Louis told him, as briefly as he could. He explained that he, Louis, had a bad history with the CIA. He explained how Zaharia had been kidnapped, and how he was looking for something to trade for Zaharia’s release.
“You’re looking to trade Fareed for your boy?” said Bobby.
“Is Fareed with al Qaeda?” said Louis.
Bobby considered how he wanted to answer that. “No,” he said finally. “But he knows something about them.”
Now it was Louis’s turn to consider. “What I need is what he knows,” he said.
“And what are you offering?” said Bobby.
“The CIA is right behind me—a man named Phillip Dimitrius and another one named Peter Sanchez. It’s only a matter of time—a day or two, at most—until they find him. I don’t know whether they’re working together or not. But what I’m offering Fareed—and Natalie—is the chance to be safe.”
“We can keep Fareed safe all right,” said Bobby. “So, the way I see it, you’re offering nothing.”

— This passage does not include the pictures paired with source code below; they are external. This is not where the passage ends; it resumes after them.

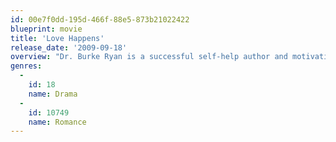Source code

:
 ```yaml
---
id: 00e7f0dd-195d-466f-88e5-873b21022422
blueprint: movie
title: 'Love Happens'
release_date: '2009-09-18'
overview: "Dr. Burke Ryan is a successful self-help author and motivational speaker with a secret. While he helps thousands of people cope with tragedy and personal loss, he secretly is unable to overcome the death of his late wife. It's not until Burke meets a fiercely independent florist named Eloise that he is forced to face his past and overcome his demons."
genres:
  -
    id: 18
    name: Drama
  -
    id: 10749
    name: Romance
---
```

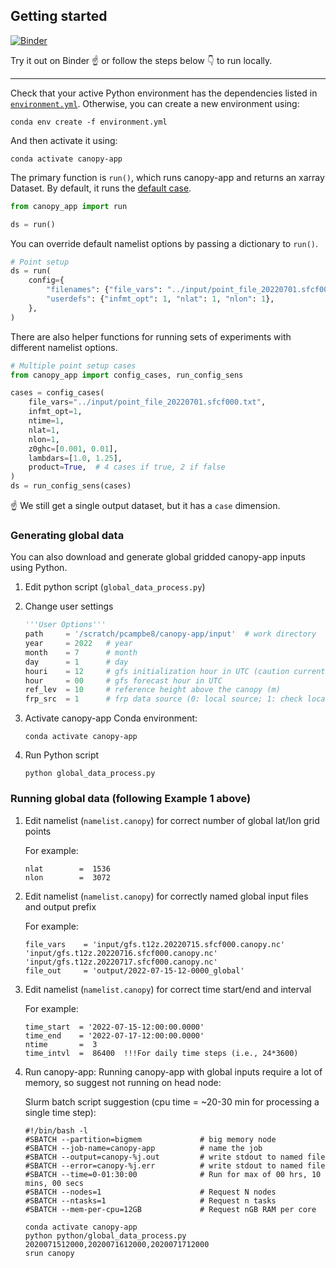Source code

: ## Getting started

[![Binder](https://mybinder.org/badge_logo.svg)](https://mybinder.org/v2/gh/noaa-oar-arl/canopy-app/HEAD?labpath=python%2Fexamples.ipynb)

Try it out on Binder :point_up: or follow the steps below :point_down: to run locally.

---

Check that your active Python environment has the dependencies listed in [`environment.yml`](./environment.yml).
Otherwise, you can create a new environment using:

    conda env create -f environment.yml

And then activate it using:

    conda activate canopy-app

The primary function is `run()`, which runs canopy-app and returns an xarray Dataset.
By default, it runs the [default case](../input/namelist.canopy).
```python
from canopy_app import run

ds = run()
```

You can override default namelist options by passing a dictionary to `run()`.
```python
# Point setup
ds = run(
    config={
        "filenames": {"file_vars": "../input/point_file_20220701.sfcf000.txt"},
        "userdefs": {"infmt_opt": 1, "nlat": 1, "nlon": 1},
    },
)
```

There are also helper functions for running sets of experiments with different namelist options.
```python
# Multiple point setup cases
from canopy_app import config_cases, run_config_sens

cases = config_cases(
    file_vars="../input/point_file_20220701.sfcf000.txt",
    infmt_opt=1,
    ntime=1,
    nlat=1,
    nlon=1,
    z0ghc=[0.001, 0.01],
    lambdars=[1.0, 1.25],
    product=True,  # 4 cases if true, 2 if false
)
ds = run_config_sens(cases)
```
:point_up: We still get a single output dataset, but it has a `case` dimension.

### Generating global data

You can also download and generate global gridded canopy-app inputs using Python.

1. Edit python script (`global_data_process.py`)

2. Change user settings

   ```python
   '''User Options'''
   path     = '/scratch/pcampbe8/canopy-app/input'  # work directory
   year     = 2022   # year
   month    = 7      # month
   day      = 1      # day
   houri    = 12     # gfs initialization hour in UTC (caution currently GFS files are initialized at 12 UTC only -- do not change)
   hour     = 00     # gfs forecast hour in UTC
   ref_lev  = 10     # reference height above the canopy (m)
   frp_src  = 1      # frp data source (0: local source; 1: check local source first, switch to climatological file if no available data; 2: 12 month climatology; 3: all ones when ifcanwaf=.FALSE.)
   ```

2. Activate canopy-app Conda environment:

   ```
   conda activate canopy-app
   ```

3. Run Python script

   ```
   python global_data_process.py
   ```
### Running global data (following Example 1 above)

1. Edit namelist (`namelist.canopy`) for correct number of global lat/lon grid points

   For example:
   ```
   nlat        =  1536
   nlon        =  3072
   ```

2. Edit namelist (`namelist.canopy`) for correctly named global input files and output prefix

   For example:
   ```
   file_vars    = 'input/gfs.t12z.20220715.sfcf000.canopy.nc' 'input/gfs.t12z.20220716.sfcf000.canopy.nc' 'input/gfs.t12z.20220717.sfcf000.canopy.nc'
   file_out     = 'output/2022-07-15-12-0000_global'
   ```

3. Edit namelist (`namelist.canopy`) for correct time start/end and interval

   For example:
   ```
   time_start  = '2022-07-15-12:00:00.0000'
   time_end    = '2022-07-17-12:00:00.0000'
   ntime       =  3
   time_intvl  =  86400  !!!For daily time steps (i.e., 24*3600)
   ```

4. Run canopy-app: Running canopy-app with global inputs require a lot of memory, so suggest not running on head node:

   Slurm batch script suggestion (cpu time = ~20-30 min for processing a single time step):
   ```
   #!/bin/bash -l
   #SBATCH --partition=bigmem             # big memory node
   #SBATCH --job-name=canopy-app          # name the job
   #SBATCH --output=canopy-%j.out         # write stdout to named file
   #SBATCH --error=canopy-%j.err          # write stdout to named file
   #SBATCH --time=0-01:30:00              # Run for max of 00 hrs, 10 mins, 00 secs
   #SBATCH --nodes=1                      # Request N nodes
   #SBATCH --ntasks=1                     # Request n tasks
   #SBATCH --mem-per-cpu=12GB             # Request nGB RAM per core

   conda activate canopy-app
   python python/global_data_process.py 2020071512000,2020071612000,2020071712000
   srun canopy
   ```
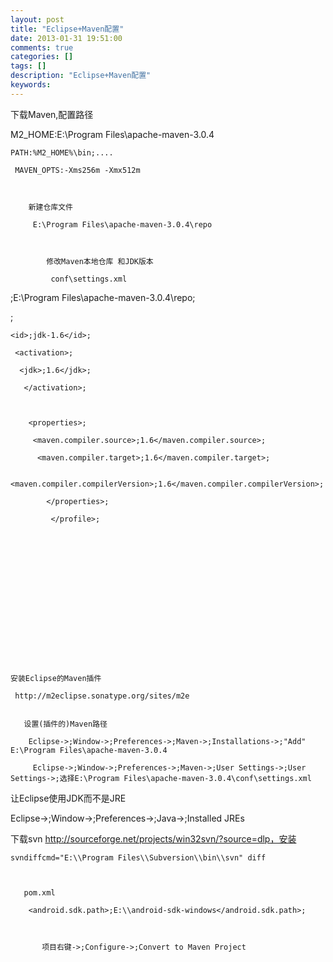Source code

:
 ```yaml
---
layout: post
title: "Eclipse+Maven配置"
date: 2013-01-31 19:51:00 
comments: true
categories: []
tags: []
description: "Eclipse+Maven配置"
keywords: 
---
```



 
  下载Maven,配置路径
  
   M2_HOME:E:\Program Files\apache-maven-3.0.4
   
    PATH:%M2_HOME%\bin;....
    
     MAVEN_OPTS:-Xms256m -Xmx512m
     
      
       
        新建仓库文件
        
         E:\Program Files\apache-maven-3.0.4\repo
         
          
           
            修改Maven本地仓库 和JDK版本
            
             conf\settings.xml
             
             
            
           
          
         
        
       
      
     
    
   
  
 
 
  
   <localRepository>;E:\Program Files\apache-maven-3.0.4\repo</localRepository>;
  
 
 
  
   <profile>;
   
    <id>;jdk-1.6</id>;
    
     <activation>;
     
      <jdk>;1.6</jdk>;
      
       </activation>;
       
        
        
        <properties>;
        
         <maven.compiler.source>;1.6</maven.compiler.source>;
         
          <maven.compiler.target>;1.6</maven.compiler.target>;
          
           <maven.compiler.compilerVersion>;1.6</maven.compiler.compilerVersion>;
           
            </properties>;
            
             </profile>;
             
             
            
           
          
         
        
       
      
     
    
   
  
 
 
  
   
    安装Eclipse的Maven插件
    
     http://m2eclipse.sonatype.org/sites/m2e
     
      
       设置(插件的)Maven路径
       
        Eclipse->;Window->;Preferences->;Maven->;Installations->;"Add" E:\Program Files\apache-maven-3.0.4
        
         Eclipse->;Window->;Preferences->;Maven->;User Settings->;User Settings->;选择E:\Program Files\apache-maven-3.0.4\conf\settings.xml
         
         
        
       
      
     
    
   
  
 
 
  
   
   
  
 
 
  
   让Eclipse使用JDK而不是JRE
  
 
 
  
   Eclipse->;Window->;Preferences->;Java->;Installed JREs
  
 
 
  
   下载svn http://sourceforge.net/projects/win32svn/?source=dlp，安装
   
    svndiffcmd="E:\\Program Files\\Subversion\\bin\\svn" diff
    
     
      
       pom.xml
       
        <android.sdk.path>;E:\\android-sdk-windows</android.sdk.path>;
        
         
          
           项目右键->;Configure->;Convert to Maven Project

Louis narrowed his eyes and took a step toward Bobby. Bobby took a deep breath. He seemed to get even bigger. “I can see you’re a smart man,” said Louis. “And I don’t doubt your seriousness of purpose. Or your strength. But I can find Fareed in a few hours by myself.
“I know you work at the airport—the sticker on your bumper tells me that. I know you’ve got a friend, or relative, on the police force.” Louis nodded his head toward the house. “You told me that yourself. So, if I follow you, or him”—Louis nodded toward the house again—“I’m guessing I’ll find Fareed. Don’t take this the wrong way, but this is my line of work. And it’s not yours. If you hide Fareed really well, it will still only take me a day or two to find him. The same goes for the CIA guys.
“Now, think about this,” Louis continued. “You have to know by now that I mean Fareed no harm. I gave you a full day’s notice I was coming back. If I was going to harm Fareed, would I have done that? I want to meet him on terms of mutual trust and understanding. If it’s not done that way, it just won’t work. However you want to arrange and organize the meeting is fine with me. All I would suggest is that you make it happen sooner rather than later. For Fareed’s sake.”